# XGBoost GPU Benchmarks

In this notebook, we benchmark the latest version of [XGBoost](https://github.com/dmlc/xgboost), the well-known Kaggle-winning gradient boosting algorithm, and in particular, the [XGBoost GPU plugin](https://github.com/dmlc/xgboost/blob/master/plugin/updater_gpu/README.md).

In [1]:
## For comparison between 1 GPU and 1 CPU, we use only 1 CPU:
#numactl --physcpubind=0 -C 0 --cpunodebind=0 -N 0 -m 0

In [2]:
# First time only: install xgboost, and restart the kernel afterwards
#import os
#os.system("mkdir -p tmp && cd tmp && git clone https://github.com/h2oai/xgboost --recursive && cd xgboost && mkdir build && cd build && cmake .. -DPLUGIN_UPDATER_GPU=ON -DCUB_DIRECTORY=../cub -DCUDA_NVCC_FLAGS=\"--expt-extended-lambda -arch=sm_30\" && make -j; make; cd ../python-package && sudo python3.6 setup.py install")

In [3]:
%matplotlib inline
import xgboost as xgb
import pandas as pd
import numpy as np
import scipy as sp
import os
import time
from sklearn import metrics

In [4]:
import sys
sys.path

['',
 '/usr/lib/python36.zip',
 '/usr/lib/python3.6',
 '/usr/lib/python3.6/lib-dynload',
 '/usr/local/lib/python3.6/dist-packages',
 '/src/py3nvml',
 '/usr/local/lib/python3.6/dist-packages/xgboost-0.6-py3.6.egg',
 '/usr/lib/python3/dist-packages',
 '/usr/local/lib/python3.6/dist-packages/IPython/extensions',
 '/home/nimbix/.ipython']

In [5]:
if True:
    ## Airline dataset
    ## https://s3.amazonaws.com/h2o-public-test-data/bigdata/laptop/airlines_all.05p.csv"
    path = "/data/airlines_all.05p.csv"
    target = "IsDepDelayed"
    drop_cols=['ArrTime','DepTime','ActualElapsedTime','AirTime','ArrDelay',
               'DepDelay','TaxiIn', 'TaxiOut', 'Cancelled',
               'CancellationCode', 'Diverted', 'CarrierDelay', 
              'WeatherDelay', 'NASDelay', 'SecurityDelay', 'TailNum',
              'LateAircraftDelay', 'IsArrDelayed']
    num_round = 25
    learn_rate = 0.02
    max_depth = 15
    num_class = 2

    ## Parse data into a Pandas Frame
    t_start = time.time()
    df = pd.read_csv(path,encoding= "ISO-8859-1")
    if drop_cols is not None:
        df = df.drop(drop_cols, axis=1)
    print("Time to parse by Pandas (sec): ", time.time() - t_start)

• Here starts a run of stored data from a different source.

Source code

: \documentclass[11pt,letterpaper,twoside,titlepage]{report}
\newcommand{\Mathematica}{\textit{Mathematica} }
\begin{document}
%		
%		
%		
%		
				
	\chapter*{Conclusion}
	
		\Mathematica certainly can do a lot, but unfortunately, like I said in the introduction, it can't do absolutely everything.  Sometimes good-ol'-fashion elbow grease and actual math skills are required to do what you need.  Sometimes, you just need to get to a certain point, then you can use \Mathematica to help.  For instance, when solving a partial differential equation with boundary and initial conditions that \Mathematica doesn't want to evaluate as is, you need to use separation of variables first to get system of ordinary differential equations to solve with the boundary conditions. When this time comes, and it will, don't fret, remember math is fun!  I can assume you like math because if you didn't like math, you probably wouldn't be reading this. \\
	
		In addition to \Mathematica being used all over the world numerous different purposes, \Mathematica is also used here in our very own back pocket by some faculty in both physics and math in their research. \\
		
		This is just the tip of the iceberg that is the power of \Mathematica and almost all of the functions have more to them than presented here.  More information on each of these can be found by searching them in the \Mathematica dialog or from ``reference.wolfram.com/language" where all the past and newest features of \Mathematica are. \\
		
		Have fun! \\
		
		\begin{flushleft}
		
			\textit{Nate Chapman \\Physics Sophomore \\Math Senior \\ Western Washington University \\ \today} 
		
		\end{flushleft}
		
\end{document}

    df_target = df[target].replace(('YES', 'NO'), (1, 0))
    df = df.drop(target, axis=1)
    cols = df.columns.values
    df.shape

    from sklearn import preprocessing
    catcols = df.select_dtypes(include=['object'])
    cc = [x for x in list(catcols.columns)]
    for f in cc:
        df[f] = preprocessing.LabelEncoder().fit_transform(list(df[f].values))

  interactivity=interactivity, compiler=compiler, result=result)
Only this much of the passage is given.